Der Autor verbreitet Halb- und Unwahrheiten.
Zur Erinnerung zudem: von ca. 40.000.000 Steuerpflichtigen in Italien haben ca. 30.000.000 eine durchschnittliche Steuerbelastung von weniger als 15%. 13 Mio zahlen überhaupt keine Einkommensteuern.

Im Einzelnen zu den Behauptungen von Herrn Daniel:
Durch die Anwendung von Freibeträgen und Abzugsbeträgen für Familienmitglieder bleibt auch bei der Flat Tax die Progression in der Besteuerung der Einkommen gewährleistet.
Bezieher von Einkommen von 15.000 Euro zahlen bei einer Flat Tax von 15% und der auch weiterhin bestehenden No Tax Area 36% weniger IRPEF (im Detail Euro 686 pro Jahr) und nicht "so gut wie gar nichts".
Dass die Einkommen beider Elternteile in Zukunft zusammengezählt und zur GÄNZE mit der Flat Tax besteuert würden, ist blanker Nonsens. Pro Familienmitglied werden nämlich Euro 3.000 an Freibetrag festgelegt und zudem die No Tax Area berücksichtigt.
Von einer Besteuerung des gesamten Einkommens mit dem höheren Tarif der Flat Tax bei Überschreiten der Grenze von 80.000 ist im Koalitionsabkommen und im beschreibenden Dokument der Lega keine Rede. Vielmehr ist davon auszugehen, dass nur der überschüssige Betrag der höheren Flat Tax Rate zu unterwerfen ist.
Die Rechenbeispiele sind allesamt unvollständig oder falsch: Ein Ehepaar mit zusammen 80.000 Euro Einkommen erhält 6.000 Euro an Freibetrag. Dadurch beläuft sich das Familieneinkommen auf 74.000 und wird mit 15% oder 11.100 besteuert. Die derzeitige Besteuerung wäre übrigens knapp 22.000 Euro.
Das Beispiel der zwei Arbeitskolleginnen mit einem Einkommen von 40.000 Euro und mit Partnern, die jeweils 41.000 bzw. 39.000 ist ebenso falsch.
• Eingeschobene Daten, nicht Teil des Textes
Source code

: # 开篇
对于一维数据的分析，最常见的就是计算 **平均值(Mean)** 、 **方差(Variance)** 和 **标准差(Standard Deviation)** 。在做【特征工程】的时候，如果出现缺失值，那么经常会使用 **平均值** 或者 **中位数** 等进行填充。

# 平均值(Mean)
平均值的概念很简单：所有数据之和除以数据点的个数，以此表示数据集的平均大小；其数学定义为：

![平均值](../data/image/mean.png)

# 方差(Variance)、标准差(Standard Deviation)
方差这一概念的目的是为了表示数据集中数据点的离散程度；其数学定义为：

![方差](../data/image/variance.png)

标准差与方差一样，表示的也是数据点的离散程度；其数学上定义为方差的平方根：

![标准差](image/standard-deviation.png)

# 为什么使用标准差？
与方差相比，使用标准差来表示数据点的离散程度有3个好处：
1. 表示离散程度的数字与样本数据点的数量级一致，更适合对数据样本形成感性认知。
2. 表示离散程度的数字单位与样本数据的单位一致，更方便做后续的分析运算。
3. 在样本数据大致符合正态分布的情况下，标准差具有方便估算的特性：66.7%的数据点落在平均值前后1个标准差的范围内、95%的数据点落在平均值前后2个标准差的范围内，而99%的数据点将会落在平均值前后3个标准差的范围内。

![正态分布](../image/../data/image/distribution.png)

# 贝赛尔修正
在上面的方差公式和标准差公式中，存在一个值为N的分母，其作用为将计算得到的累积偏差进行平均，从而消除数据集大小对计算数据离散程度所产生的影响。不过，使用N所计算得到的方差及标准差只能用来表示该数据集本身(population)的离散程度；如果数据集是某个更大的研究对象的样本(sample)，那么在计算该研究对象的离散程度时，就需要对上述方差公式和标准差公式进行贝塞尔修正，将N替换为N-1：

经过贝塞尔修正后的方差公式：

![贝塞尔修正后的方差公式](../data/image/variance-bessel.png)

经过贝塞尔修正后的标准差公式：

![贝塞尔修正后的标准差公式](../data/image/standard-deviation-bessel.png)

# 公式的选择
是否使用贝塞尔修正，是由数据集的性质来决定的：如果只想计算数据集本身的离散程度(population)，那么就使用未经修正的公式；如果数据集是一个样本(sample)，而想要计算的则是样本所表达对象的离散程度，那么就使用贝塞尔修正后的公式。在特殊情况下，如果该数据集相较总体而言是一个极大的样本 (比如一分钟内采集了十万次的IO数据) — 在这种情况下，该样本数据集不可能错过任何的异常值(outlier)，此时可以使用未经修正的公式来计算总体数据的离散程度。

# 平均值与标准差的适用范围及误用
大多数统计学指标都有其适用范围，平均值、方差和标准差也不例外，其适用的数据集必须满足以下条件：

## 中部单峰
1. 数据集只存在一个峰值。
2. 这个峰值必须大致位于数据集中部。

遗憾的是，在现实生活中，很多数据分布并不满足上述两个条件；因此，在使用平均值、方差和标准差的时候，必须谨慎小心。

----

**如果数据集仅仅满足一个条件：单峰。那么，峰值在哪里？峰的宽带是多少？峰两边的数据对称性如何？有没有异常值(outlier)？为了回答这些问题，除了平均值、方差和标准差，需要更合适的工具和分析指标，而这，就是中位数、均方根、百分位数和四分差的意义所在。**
Lediglich der Überschussbetrag über 80.000 (also 1.000 Euro) wird mit 20% besteuert und nicht das gesamte Einkommen.

Die grundsätzliche Ersparnis der Flat Tax sieht nach tatsächlichen Berechnungen wie folgt aus: (das Beispiel zeigt, dass Familien nicht benachteiligt werden)

Singles:
Einkommen von 100.000 Ersparnis bei Flat Tax 46%
Einkommen von 50.000 Ersparnis bei Flat Tax 53%
Einkommen von 30.000 Ersparnis bei Flat Tax 49%
Einkommen von 30.000 Ersparnis bei Flat Tax 36%

Paar mit Ehegatten und einem Kind, beide nicht berufstätig
Einkommen von 100.000 Ersparnis bei Flat Tax 50%
Einkommen von 50.000 Ersparnis bei Flat Tax 57%
Einkommen von 30.000 Ersparnis bei Flat Tax 53%
Einkommen von 15.000 Ersparnis bei Flat Tax 24%

Paar beide berufstätig und einem Kind

Einkommen von 100.000 Ersparnis bei Flat Tax 51%
Einkommen von 50.000 Ersparnis bei Flat Tax 36%
Einkommen von 30.000 Ersparnis bei Flat Tax 41%
Einkommen von 15.000 Ersparnis bei Flat Tax 34%

Die Ersparnis bei geringen Einkommen beläuft sich auf Euro 686 pro Jahr für Singles mit 15.000 Euro Einkommen; auf 7.900 Euro bei einem Paar mit Kind und mit nur einem Arbeitstätigen mit Einkommen von 50.000; 6.729 Pro Jahr bei einem Paar mit zwei berufstätigen Eltern eines Kindes und einem Einkommen von jeweils 30.000.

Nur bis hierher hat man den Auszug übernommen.